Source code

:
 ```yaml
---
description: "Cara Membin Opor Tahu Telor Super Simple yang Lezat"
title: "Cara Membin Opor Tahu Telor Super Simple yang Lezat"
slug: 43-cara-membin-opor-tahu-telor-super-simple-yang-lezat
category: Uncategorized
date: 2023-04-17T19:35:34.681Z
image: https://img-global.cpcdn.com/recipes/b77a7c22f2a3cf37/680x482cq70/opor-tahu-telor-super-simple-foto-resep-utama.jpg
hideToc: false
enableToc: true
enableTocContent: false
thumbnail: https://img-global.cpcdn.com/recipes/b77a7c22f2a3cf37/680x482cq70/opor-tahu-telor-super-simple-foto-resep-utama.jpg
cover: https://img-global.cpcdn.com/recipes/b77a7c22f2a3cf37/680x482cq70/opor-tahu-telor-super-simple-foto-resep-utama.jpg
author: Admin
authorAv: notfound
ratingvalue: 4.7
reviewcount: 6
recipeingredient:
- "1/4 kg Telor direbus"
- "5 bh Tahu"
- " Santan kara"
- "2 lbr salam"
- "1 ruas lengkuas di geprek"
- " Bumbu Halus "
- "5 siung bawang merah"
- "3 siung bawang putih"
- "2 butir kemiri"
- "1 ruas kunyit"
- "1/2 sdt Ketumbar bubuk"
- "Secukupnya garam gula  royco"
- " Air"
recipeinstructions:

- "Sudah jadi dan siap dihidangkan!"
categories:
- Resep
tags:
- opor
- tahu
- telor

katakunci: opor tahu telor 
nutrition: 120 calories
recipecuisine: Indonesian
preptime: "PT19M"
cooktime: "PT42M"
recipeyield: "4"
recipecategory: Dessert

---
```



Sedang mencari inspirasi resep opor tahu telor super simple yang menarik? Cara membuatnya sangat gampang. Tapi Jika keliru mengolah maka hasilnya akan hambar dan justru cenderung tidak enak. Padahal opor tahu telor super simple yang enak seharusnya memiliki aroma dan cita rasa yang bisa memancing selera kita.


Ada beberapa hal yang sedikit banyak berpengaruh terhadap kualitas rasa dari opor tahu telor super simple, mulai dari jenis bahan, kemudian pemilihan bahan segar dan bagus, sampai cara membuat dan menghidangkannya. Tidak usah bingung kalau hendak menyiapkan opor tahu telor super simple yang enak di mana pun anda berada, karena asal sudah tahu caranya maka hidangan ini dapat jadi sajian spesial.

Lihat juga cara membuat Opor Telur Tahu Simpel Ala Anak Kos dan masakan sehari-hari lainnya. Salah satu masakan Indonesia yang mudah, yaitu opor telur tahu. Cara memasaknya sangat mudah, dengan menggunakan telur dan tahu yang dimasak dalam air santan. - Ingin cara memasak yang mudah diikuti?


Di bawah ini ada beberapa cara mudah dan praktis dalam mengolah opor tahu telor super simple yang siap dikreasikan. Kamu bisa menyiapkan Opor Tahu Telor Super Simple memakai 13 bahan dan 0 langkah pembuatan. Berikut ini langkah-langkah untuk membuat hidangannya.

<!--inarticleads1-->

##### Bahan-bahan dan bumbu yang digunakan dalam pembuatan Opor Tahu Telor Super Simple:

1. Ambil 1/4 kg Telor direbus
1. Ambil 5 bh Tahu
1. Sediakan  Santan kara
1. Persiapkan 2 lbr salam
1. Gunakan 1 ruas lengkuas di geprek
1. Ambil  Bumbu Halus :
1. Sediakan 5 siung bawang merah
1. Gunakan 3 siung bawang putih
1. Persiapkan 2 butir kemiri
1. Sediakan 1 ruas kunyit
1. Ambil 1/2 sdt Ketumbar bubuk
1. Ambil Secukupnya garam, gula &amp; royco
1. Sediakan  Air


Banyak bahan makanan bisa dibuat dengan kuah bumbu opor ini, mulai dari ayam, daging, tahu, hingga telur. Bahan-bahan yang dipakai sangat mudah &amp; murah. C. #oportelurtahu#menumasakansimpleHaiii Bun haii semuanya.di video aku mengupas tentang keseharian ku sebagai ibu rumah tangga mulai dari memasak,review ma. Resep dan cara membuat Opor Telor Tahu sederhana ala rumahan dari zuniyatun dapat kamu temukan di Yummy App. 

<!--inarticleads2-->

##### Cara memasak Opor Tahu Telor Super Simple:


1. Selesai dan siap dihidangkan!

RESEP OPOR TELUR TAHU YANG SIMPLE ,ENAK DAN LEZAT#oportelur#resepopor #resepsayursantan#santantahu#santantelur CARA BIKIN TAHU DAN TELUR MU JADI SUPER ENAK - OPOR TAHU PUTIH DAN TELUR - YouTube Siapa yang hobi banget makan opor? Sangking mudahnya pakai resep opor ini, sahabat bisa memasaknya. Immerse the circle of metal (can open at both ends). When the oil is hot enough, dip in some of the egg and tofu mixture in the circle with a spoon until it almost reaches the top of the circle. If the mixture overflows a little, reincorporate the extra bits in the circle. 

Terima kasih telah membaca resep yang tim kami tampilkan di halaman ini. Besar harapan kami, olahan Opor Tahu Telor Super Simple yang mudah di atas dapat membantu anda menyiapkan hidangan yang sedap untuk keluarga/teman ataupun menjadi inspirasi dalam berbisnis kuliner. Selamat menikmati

§ **YOUR OBJECTIVE**: Starting with the line with "1. Ambil 1/2 sdt Ketumbar bubuk" above and going on through the line with "RESEP OPOR TELUR", transcribe every line exactly, both ends included, and add nothing.

§ **TASK SOLUTION**:
1. Ambil 1/2 sdt Ketumbar bubuk
1. Ambil Secukupnya garam, gula &amp; royco
1. Sediakan  Air


Banyak bahan makanan bisa dibuat dengan kuah bumbu opor ini, mulai dari ayam, daging, tahu, hingga telur. Bahan-bahan yang dipakai sangat mudah &amp; murah. C. #oportelurtahu#menumasakansimpleHaiii Bun haii semuanya.di video aku mengupas tentang keseharian ku sebagai ibu rumah tangga mulai dari memasak,review ma. Resep dan cara membuat Opor Telor Tahu sederhana ala rumahan dari zuniyatun dapat kamu temukan di Yummy App. 

<!--inarticleads2-->

##### Cara memasak Opor Tahu Telor Super Simple:


1. Selesai dan siap dihidangkan!

RESEP OPOR TELUR TAHU YANG SIMPLE ,ENAK DAN LEZAT#oportelur#resepopor #resepsayursantan#santantahu#santantelur CARA BIKIN TAHU DAN TELUR MU JADI SUPER ENAK - OPOR TAHU PUTIH DAN TELUR - YouTube Siapa yang hobi banget makan opor? Sangking mudahnya pakai resep opor ini, sahabat bisa memasaknya. Immerse the circle of metal (can open at both ends). When the oil is hot enough, dip in some of the egg and tofu mixture in the circle with a spoon until it almost reaches the top of the circle. If the mixture overflows a little, reincorporate the extra bits in the circle. 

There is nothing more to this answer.